# xxgdb or graphical c debugger ??



## clc2112 (Jan 19, 2002)

Anyone know if xxgdb is avail for os x.  I got gdb to work but would like a graphical debugger for C.  Any help will be greatly appreciated.

Thanks

calvin
powerbook 667, 512


----------



## howardm4 (Jan 19, 2002)

try 'ddd' which is a great frontend to gdb.  As I recall, it compiles fine
under OSX


----------



## davechen (Jan 19, 2002)

What about using Apple's Project Builder?  It's debugger is also is just a front end for gdb.


----------



## clc2112 (Jan 19, 2002)

Thanks Guys,

I checked out ddd and project builder.  I have yet to compile ddd, but from the looks of it and project builder, they will both suit my purpose just great.  One less thing I dont need my  M$ machine for!

Thanks

calvin


----------



## howardm4 (Jan 20, 2002)

you'll need Motif (well, LessTiff actually) in order to compile ddd.

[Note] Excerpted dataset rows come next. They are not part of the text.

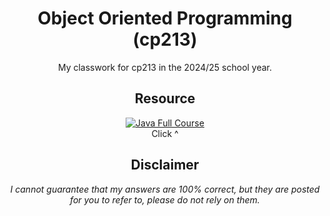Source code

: <div align="center">

# Object Oriented Programming (cp213)
My classwork for cp213 in the 2024/25 school year.

## Resource
[![Java Full Course](https://staticg.sportskeeda.com/editor/2022/11/577c5-16685460270679-1920.jpg)](https://www.youtube.com/watch?v=xk4_1vDrzzo&list=LL&index=58&t=2s)<br/>
Click ^

## Disclaimer
*I cannot guarantee that my answers are 100% correct, but they are posted for you to refer to, please do not rely on them.*
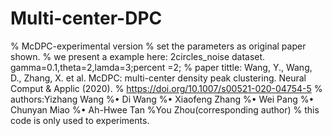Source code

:# Multi-center-DPC
% McDPC-experimental version
% set the parameters as original paper shown.
% we present a example here: 2circles_noise dataset. gamma=0.1,theta=2,lamda=3;percent  =2;
% paper tittle: Wang, Y., Wang, D., Zhang, X. et al. McDPC: multi-center density peak clustering. Neural Comput & Applic (2020). 
% https://doi.org/10.1007/s00521-020-04754-5
% authors:Yizhang Wang
%• Di Wang
%• Xiaofeng Zhang
%• Wei Pang
%• Chunyan Miao
%• Ah-Hwee Tan
%You Zhou(corresponding author)
% this code is only used to experiments.
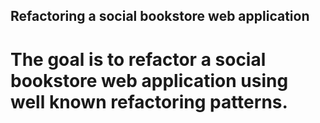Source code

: ## Refactoring a social bookstore web application

# The goal is to refactor a social bookstore web application using well known refactoring patterns.
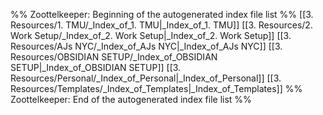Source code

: %% Zoottelkeeper: Beginning of the autogenerated index file list  %%
 [[3. Resources/1. TMU/_Index_of_1. TMU|_Index_of_1. TMU]]
 [[3. Resources/2. Work Setup/_Index_of_2. Work Setup|_Index_of_2. Work Setup]]
 [[3. Resources/AJs NYC/_Index_of_AJs NYC|_Index_of_AJs NYC]]
 [[3. Resources/OBSIDIAN SETUP/_Index_of_OBSIDIAN SETUP|_Index_of_OBSIDIAN SETUP]]
 [[3. Resources/Personal/_Index_of_Personal|_Index_of_Personal]]
 [[3. Resources/Templates/_Index_of_Templates|_Index_of_Templates]]
%% Zoottelkeeper: End of the autogenerated index file list  %%
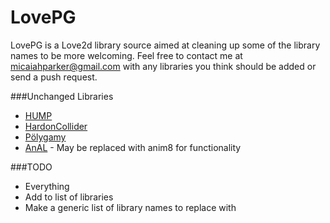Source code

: # LovePG

LovePG is a Love2d library source aimed at cleaning up some of the library names to be more welcoming. Feel free to contact me at [micaiahparker@gmail.com](mailto:micaiahparker@gmail.com) with any libraries you think should be added or send a push request.

###Unchanged Libraries

- [HUMP](https://github.com/vrld/hump)
- [HardonCollider](https://github.com/vrld/HardonCollider)
- [Pölygamy](http://www.love2d.org/wiki/P%C3%B6lygamy)
- [AnAL](http://www.love2d.org/wiki/AnAL) - May be replaced with anim8 for functionality

###TODO

- Everything
- Add to list of libraries
- Make a generic list of library names to replace with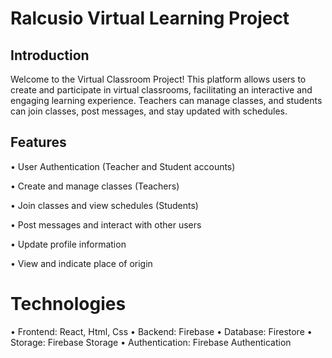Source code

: # Ralcusio Virtual Learning Project


## Introduction

Welcome to the Virtual Classroom Project! This platform allows users to create and participate in virtual classrooms, facilitating an interactive and engaging learning experience. Teachers can manage classes, and students can join classes, post messages, and stay updated with schedules.

## Features
	
• User Authentication (Teacher and Student accounts)

•	Create and manage classes (Teachers)

•	Join classes and view schedules (Students)

•	Post messages and interact with other users

•	Update profile information

•	View and indicate place of origin

# Technologies

•	Frontend: React, Html, Css
•	Backend: Firebase
•	Database: Firestore
•	Storage: Firebase Storage
•	Authentication: Firebase Authentication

I built it yesterday and it compiled fine.  Only a test program at the very 
end failed due to a flaw in the makefile.


----------



## rvamerongen (May 5, 2003)

Hi,

Because I know nothing of Motif or fink, can someone send me a binarie for macosX 10.2

Thanks in advance

Rene

rvamerongen_AT_xs4all.nl


----------



## lurk (May 5, 2003)

Actually if you don't have fink it would be hard to send you one because there would be all sorts of library dependencies which would most likely break.  The best advice is get fink and use that.

-Eric


----------